Alan Phillips completed his 839-mile journey from John O’ Groat’s to Land’s End on a single 60-litre tank of diesel with 10 litres to spare. His fuel economy was 30 per cent better than the 57.6mpg official extra-urban cycle figure for the new Avensis.
The marathon drive, which took place on Saturday, 12 June, is expected to raise more than £1,000 in sponsorship for Children In Need.
Alan, from Nottingham, works as a buyer and company fleet manager for a pet products business. His own daily transport is a 1.8-litre petrol Avensis which has impressed him with consumption figures in the high 40s mpg, even when fully laden for holiday journeys.
Toyota Fleet arranged for Alan to be supplied with a new Avensis and covered the cost of fuel and accommodation for the charity run. Alan set off at one o’clock in the morning and reached Land’s End at 7pm. By half way he was averaging 45mph and 78.3mpg; by Worcester the tank was still half-full. His highest reading, 81.3mpg, came at the end of the M5, but this figure was whittled down on the hills of the A30 to Land’s End.
The Avensis, with its 114bhp direct-injection common rail diesel engine, weighs in at 1970kg and its official consumption on the combined cycle is 48.7mpg.
Last year, driving instructor John Gough averaged 116mpg on an economy run from Land’s End to John O’ Groat’s driving a Toyota Yaris diesel. He went on to set a new world record for maximum mileage from one gallon of fuel of 130 miles, piloting the Yaris under test conditions at the Driving Standards Agency Training Centre.
“Alan Phillips’s run, carried out at realistic road speeds, has underlined the sort of fuel efficiency obtainable even from a medium-sized car equipped with the latest generation of Toyota diesel engines,” said Jon Pollock, General Manager of Toyota Fleet. “It also shows that the concentration needed for economical driving may help to keep drivers awake and aware!”

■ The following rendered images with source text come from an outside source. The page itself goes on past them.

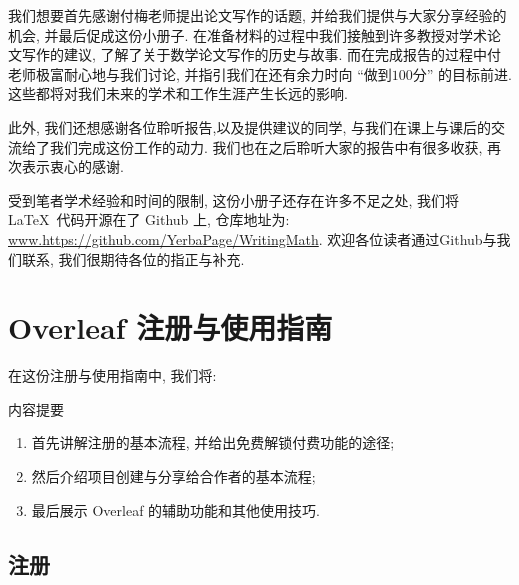 \documentclass{booki}
\begin{document}
我们想要首先感谢付梅老师提出论文写作的话题, 并给我们提供与大家分享经验的机会, 并最后促成这份小册子. 在准备材料的过程中我们接触到许多教授对学术论文写作的建议, 了解了关于数学论文写作的历史与故事. 而在完成报告的过程中付老师极富耐心地与我们讨论, 并指引我们在还有余力时向 {``}做到$100$分{''} 的目标前进. 这些都将对我们未来的学术和工作生涯产生长远的影响.

此外, 我们还想感谢各位聆听报告,以及提供建议的同学, 与我们在课上与课后的交流给了我们完成这份工作的动力. 我们也在之后聆听大家的报告中有很多收获, 再次表示衷心的感谢.

受到笔者学术经验和时间的限制, 这份小册子还存在许多不足之处, 我们将 \LaTeX \ 代码开源在了 Github 上, 仓库地址为: \url{www.https://github.com/YerbaPage/WritingMath}. 欢迎各位读者通过Github与我们联系, 我们很期待各位的指正与补充.

{\printbibliography[title = {参考文献}]}
\appendix
\chapter{Overleaf 注册与使用指南}\label{overleafGuide}
在这份注册与使用指南中, 我们将:

\begin{titledBox}{内容提要}
\begin{enumerate}
    \item 首先讲解注册的基本流程, 并给出免费解锁付费功能的途径;
    \item 然后介绍项目创建与分享给合作者的基本流程;
    \item 最后展示 Overleaf 的辅助功能和其他使用技巧.
\end{enumerate}
\end{titledBox}


\section{注册}\label{header-n2}
\end{document}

Note to editors: The high mpg achieved in economy testing demands special driving techniques. These include gradual acceleration to cruising speed, the maintenance of a constant speed wherever possible and the avoidance of unnecessary gear changes and excessive braking and acceleration. The calculation of official fuel consumption figures is linked to more typical, everyday driving behaviour.